■ Prompt ■
Transcribe, word for word and without additions, each line below from the one containing "context (the last" through the one containing "in repetitive or", both ends included.

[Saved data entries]
..........

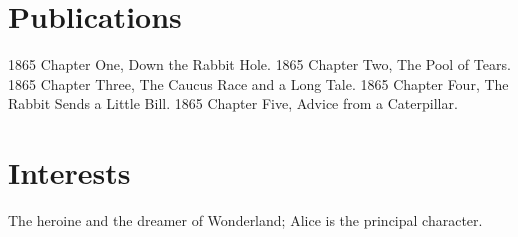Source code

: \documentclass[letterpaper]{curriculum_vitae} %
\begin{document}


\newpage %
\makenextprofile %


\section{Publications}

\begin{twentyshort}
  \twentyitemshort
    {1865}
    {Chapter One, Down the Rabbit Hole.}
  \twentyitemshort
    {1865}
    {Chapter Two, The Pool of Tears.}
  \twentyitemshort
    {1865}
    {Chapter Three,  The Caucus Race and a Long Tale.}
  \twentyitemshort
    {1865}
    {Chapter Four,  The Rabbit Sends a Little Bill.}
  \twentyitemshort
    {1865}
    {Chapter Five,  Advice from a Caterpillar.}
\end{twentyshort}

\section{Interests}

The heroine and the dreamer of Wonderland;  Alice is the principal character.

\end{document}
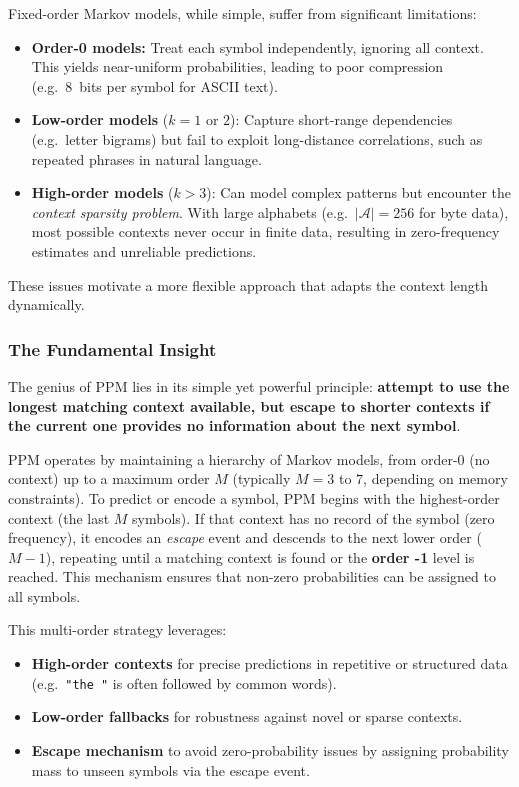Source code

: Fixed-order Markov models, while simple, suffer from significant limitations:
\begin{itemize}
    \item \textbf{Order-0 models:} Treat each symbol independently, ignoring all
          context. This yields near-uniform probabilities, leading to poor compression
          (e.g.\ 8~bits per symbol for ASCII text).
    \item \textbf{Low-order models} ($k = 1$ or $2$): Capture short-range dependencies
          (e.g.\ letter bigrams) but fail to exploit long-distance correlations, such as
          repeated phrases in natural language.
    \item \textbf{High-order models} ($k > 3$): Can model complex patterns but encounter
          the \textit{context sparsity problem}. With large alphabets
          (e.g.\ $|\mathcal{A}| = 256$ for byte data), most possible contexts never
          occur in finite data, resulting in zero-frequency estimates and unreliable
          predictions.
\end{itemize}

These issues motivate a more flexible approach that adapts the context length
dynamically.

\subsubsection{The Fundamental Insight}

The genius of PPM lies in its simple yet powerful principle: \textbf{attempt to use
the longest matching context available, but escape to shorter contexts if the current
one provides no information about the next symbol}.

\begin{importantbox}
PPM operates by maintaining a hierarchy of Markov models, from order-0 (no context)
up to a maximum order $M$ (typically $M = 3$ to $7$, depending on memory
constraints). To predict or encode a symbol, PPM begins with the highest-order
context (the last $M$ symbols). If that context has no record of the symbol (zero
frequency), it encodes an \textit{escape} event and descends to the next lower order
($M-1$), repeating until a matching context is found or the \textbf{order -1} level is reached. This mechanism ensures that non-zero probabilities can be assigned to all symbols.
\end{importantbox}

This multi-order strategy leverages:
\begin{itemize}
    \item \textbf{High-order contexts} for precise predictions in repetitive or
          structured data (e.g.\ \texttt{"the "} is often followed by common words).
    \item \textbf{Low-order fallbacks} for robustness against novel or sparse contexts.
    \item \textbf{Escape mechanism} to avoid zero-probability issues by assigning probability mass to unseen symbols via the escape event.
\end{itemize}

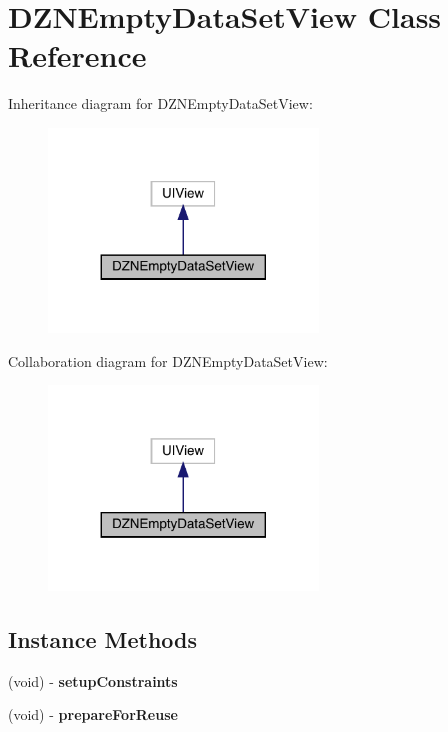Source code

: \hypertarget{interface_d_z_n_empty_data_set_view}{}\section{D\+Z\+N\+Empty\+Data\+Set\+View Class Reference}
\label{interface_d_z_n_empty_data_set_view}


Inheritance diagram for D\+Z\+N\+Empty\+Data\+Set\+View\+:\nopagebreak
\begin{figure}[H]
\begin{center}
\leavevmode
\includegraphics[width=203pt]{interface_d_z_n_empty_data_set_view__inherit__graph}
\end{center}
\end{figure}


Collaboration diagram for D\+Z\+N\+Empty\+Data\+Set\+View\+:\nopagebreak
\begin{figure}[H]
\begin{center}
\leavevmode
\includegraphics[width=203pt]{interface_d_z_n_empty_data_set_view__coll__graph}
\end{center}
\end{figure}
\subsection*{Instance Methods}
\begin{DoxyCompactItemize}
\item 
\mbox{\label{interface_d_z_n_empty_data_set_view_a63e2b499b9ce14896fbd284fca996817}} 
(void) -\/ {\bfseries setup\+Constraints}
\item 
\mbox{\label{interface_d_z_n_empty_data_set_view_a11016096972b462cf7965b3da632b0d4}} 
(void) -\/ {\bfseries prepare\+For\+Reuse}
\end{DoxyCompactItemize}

..........

■ Answer box ■
context (the last $M$ symbols). If that context has no record of the symbol (zero
frequency), it encodes an \textit{escape} event and descends to the next lower order
($M-1$), repeating until a matching context is found or the \textbf{order -1} level is reached. This mechanism ensures that non-zero probabilities can be assigned to all symbols.
\end{importantbox}

This multi-order strategy leverages:
\begin{itemize}
    \item \textbf{High-order contexts} for precise predictions in repetitive or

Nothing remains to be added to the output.